Take ur pick tulip.  ISE broker for 300% return or halifax for 100% return..

Sigh....

I'm getting frustrated.

I imagine that FX options work the same as stock options..... if they don't then I shall stick with stock options.

Thanks again guys.


----------



## TulipFX (14 December 2012)

It seems you know more about it then I do. Let me know your answer when you find it so I can pass it on to the next person who asks along the same lines


----------



## >Apocalypto< (14 December 2012)

to my knowledge, they run saxo and IB. I personally wouldn't trade on a Dealing desk made option. (spreads) plus other aspects. agree best to stay with an exchange based option.

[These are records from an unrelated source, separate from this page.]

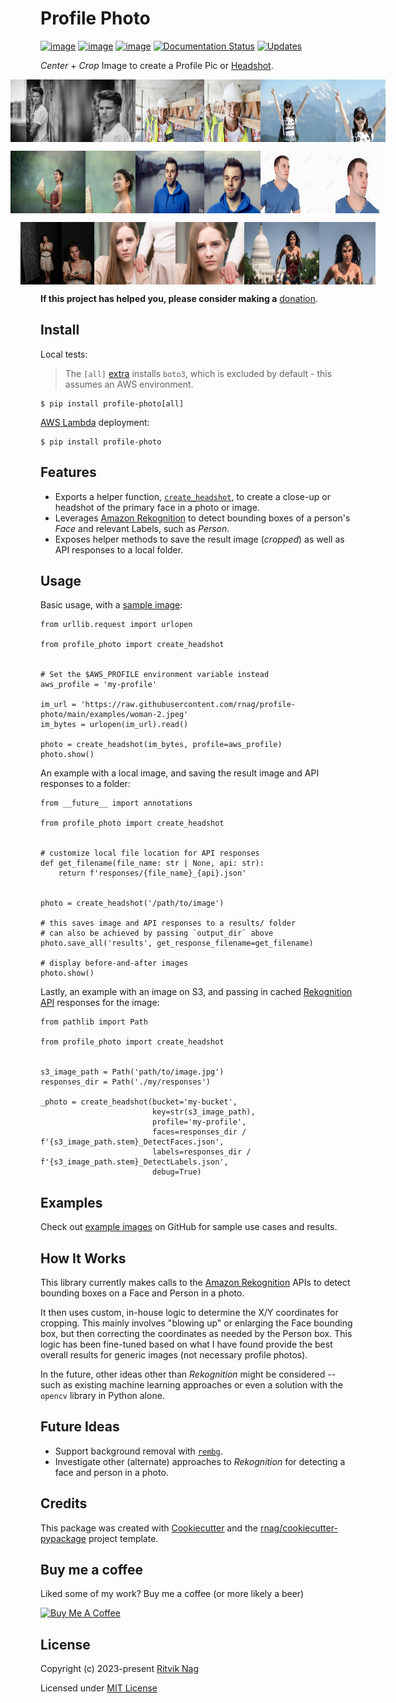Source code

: # Profile Photo

[![image](https://img.shields.io/pypi/v/profile-photo.svg)](https://pypi.org/project/profile-photo)
[![image](https://img.shields.io/pypi/pyversions/profile-photo.svg)](https://pypi.org/project/profile-photo)
[![image](https://github.com/rnag/profile-photo/actions/workflows/dev.yml/badge.svg)](https://github.com/rnag/profile-photo/actions/workflows/dev.yml)
[![Documentation Status](https://readthedocs.org/projects/profile-photo/badge/?version=latest)](https://profile-photo.readthedocs.io/en/latest/?version=latest)
[![Updates](https://pyup.io/repos/github/rnag/profile-photo/shield.svg)](https://pyup.io/repos/github/rnag/profile-photo/)

*Center* + *Crop* Image to create a Profile Pic or
[Headshot](https://www.nfi.edu/headshot-photo).

<p style="display: flex;align-items: center;justify-content: center;">
  <img src="https://raw.githubusercontent.com/rnag/profile-photo/main/examples/boy-1.jpg" height="100" width="130" />
  <img src="https://raw.githubusercontent.com/rnag/profile-photo/main/examples/boy-1-out.jpg" height="100" width="70" />
  <img src="https://raw.githubusercontent.com/rnag/profile-photo/main/examples/construction-worker-1.jpeg" height="100" width="110" />
  <img src="https://raw.githubusercontent.com/rnag/profile-photo/main/examples/construction-worker-1-out.jpeg" height="100" width="90" />
  <img src="https://raw.githubusercontent.com/rnag/profile-photo/main/examples/girl-1.jpg" height="100" width="120" />
  <img src="https://raw.githubusercontent.com/rnag/profile-photo/main/examples/girl-1-out.jpg" height="100" width="80" />
</p>

<p style="display: flex;align-items: center;justify-content: center;">
  <img src="https://raw.githubusercontent.com/rnag/profile-photo/main/examples/girl-2.jpg" height="100" width="120" />
  <img src="https://raw.githubusercontent.com/rnag/profile-photo/main/examples/girl-2-out.jpg" height="100" width="80" />
  <img src="https://raw.githubusercontent.com/rnag/profile-photo/main/examples/hoodie-1.jpg" height="100" width="110" />
  <img src="https://raw.githubusercontent.com/rnag/profile-photo/main/examples/hoodie-1-out.jpg" height="100" width="90" />
  <img src="https://raw.githubusercontent.com/rnag/profile-photo/main/examples/man-1.jpeg" height="100" width="120" />
  <img src="https://raw.githubusercontent.com/rnag/profile-photo/main/examples/man-1-out.jpeg" height="100" width="80" />
</p>

<p style="display: flex;align-items: center;justify-content: center;">
  <img src="https://raw.githubusercontent.com/rnag/profile-photo/main/examples/woman-1.png" height="100" width="90" />
  <img src="https://raw.githubusercontent.com/rnag/profile-photo/main/examples/woman-1-out.png" height="100" width="60" />
  <img src="https://raw.githubusercontent.com/rnag/profile-photo/main/examples/woman-2.jpeg" height="100" width="130" />
  <img src="https://raw.githubusercontent.com/rnag/profile-photo/main/examples/woman-2-out.jpeg" height="100" width="110" />
  <img src="https://raw.githubusercontent.com/rnag/profile-photo/main/examples/wonder-woman-1.jpeg" height="100" width="120" />
  <img src="https://raw.githubusercontent.com/rnag/profile-photo/main/examples/wonder-woman-1-out.jpeg" height="100" width="90" />
</p>

**If this project has helped you, please consider making a** [donation](https://www.buymeacoffee.com/ritviknag).

## Install

Local tests:

> The `[all]`
[extra](https://packaging.python.org/en/latest/tutorials/installing-packages/#installing-extras)
installs `boto3`, which is excluded by default - this assumes an AWS
environment.

``` console
$ pip install profile-photo[all]
```

[AWS Lambda](https://docs.aws.amazon.com/lambda/latest/dg/gettingstarted-package.html) deployment:

``` console
$ pip install profile-photo
```

## Features


-   Exports a helper function, <code><a href="https://profile-photo.readthedocs.io/en/latest/profile_photo.html#profile_photo.create_headshot">create_headshot</a></code>,
    to create a
    close-up or headshot of the primary face in a photo or image.
-   Leverages [Amazon
    Rekognition](https://docs.aws.amazon.com/rekognition/latest/dg/what-is.html)
    to detect bounding boxes of a person's *Face* and relevant Labels,
    such as *Person*.
-   Exposes helper methods to save the result image (*cropped*) as well
    as API responses to a local folder.

## Usage

Basic usage, with a [sample
image](https://raw.githubusercontent.com/rnag/profile-photo/main/examples/woman-2.jpeg):

``` python3
from urllib.request import urlopen

from profile_photo import create_headshot


# Set the $AWS_PROFILE environment variable instead
aws_profile = 'my-profile'

im_url = 'https://raw.githubusercontent.com/rnag/profile-photo/main/examples/woman-2.jpeg'
im_bytes = urlopen(im_url).read()

photo = create_headshot(im_bytes, profile=aws_profile)
photo.show()
```

An example with a local image, and saving the result image and API
responses to a folder:

``` python3
from __future__ import annotations

from profile_photo import create_headshot


# customize local file location for API responses
def get_filename(file_name: str | None, api: str):
    return f'responses/{file_name}_{api}.json'


photo = create_headshot('/path/to/image')

# this saves image and API responses to a results/ folder
# can also be achieved by passing `output_dir` above
photo.save_all('results', get_response_filename=get_filename)

# display before-and-after images
photo.show()
```

Lastly, an example with an image on S3, and passing in cached
[Rekognition
API](https://docs.aws.amazon.com/rekognition/latest/APIReference/Welcome.html)
responses for the image:

``` python3
from pathlib import Path

from profile_photo import create_headshot


s3_image_path = Path('path/to/image.jpg')
responses_dir = Path('./my/responses')

_photo = create_headshot(bucket='my-bucket',
                         key=str(s3_image_path),
                         profile='my-profile',
                         faces=responses_dir / f'{s3_image_path.stem}_DetectFaces.json',
                         labels=responses_dir / f'{s3_image_path.stem}_DetectLabels.json',
                         debug=True)
```

## Examples

Check out [example
images](https://github.com/rnag/profile-photo/tree/main/examples) on
GitHub for sample use cases and results.

## How It Works

This library currently makes calls to the [Amazon
Rekognition](https://docs.aws.amazon.com/rekognition/latest/dg/what-is.html)
APIs to detect bounding boxes on a Face and Person in a photo.

It then uses custom, in-house logic to determine the X/Y coordinates for
cropping. This mainly involves "blowing up" or enlarging the Face
bounding box, but then correcting the coordinates as needed by the
Person box. This logic has been fine-tuned based on what I have found
provide the best overall results for generic images (not necessary
profile photos).

In the future, other ideas other than *Rekognition* might be considered
-- such as existing machine learning approaches or even a solution with
the `opencv` library in Python alone.

## Future Ideas

-   Support background removal with
    <code><a href="https://pypi.org/project/rembg">rembg</a></code>.
-   Investigate other (alternate) approaches to *Rekognition* for
    detecting a face and person in a photo.

## Credits

This package was created with
[Cookiecutter](https://github.com/cookiecutter/cookiecutter) and the
[rnag/cookiecutter-pypackage](https://github.com/rnag/cookiecutter-pypackage)
project template.

## Buy me a coffee

Liked some of my work? Buy me a coffee (or more likely a beer)

<a href="https://www.buymeacoffee.com/ritviknag" target="_blank"><img src="https://bmc-cdn.nyc3.digitaloceanspaces.com/BMC-button-images/custom_images/orange_img.png" alt="Buy Me A Coffee" style="height: auto !important;width: auto !important;"></a>

## License

Copyright (c) 2023-present  [Ritvik Nag](https://github.com/rnag)

Licensed under [MIT License](./LICENSE)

I would think options over FX futs would be just as good as a spot option plus they are exchange based, but i am guessing on that call.

I used to do a bit of Futs option trading over feeder cattle never had any probs. 




cbc1 said:


> Hi Tulip,
> 
> Thanks for the response and for the halifax website.  Sadly this is the problem I've been having.  That halifax website trades FXoptions as if they were CFDs.  Whilst this has its benefits my main concern is the profit and the fact that the Halifax website isn't actually connected to the ISE.  Also the options are at fixed prices! WT?  I trade ASX options and I can buy and sell at the fair value (whatever price I want), whilst halifax is fixed.  PWWT. GOH.
> 
> ...


----------



## cbc1 (14 December 2012)

Hi guys,

Thanks again,  I think we ought to close this up.

Turns out it was really quite simple,  I simply went to the ISE website and then went to brokers.  
I don't know why I didn't do this first.  Embarrassing......  

Anyway Apoco thanks for the info,  doesn't really make sense does it,  make $1 here or $4 over there?

Can you believe that in 2005 the FX options had a yearly turnover over of $155 trillion? ?

?


----------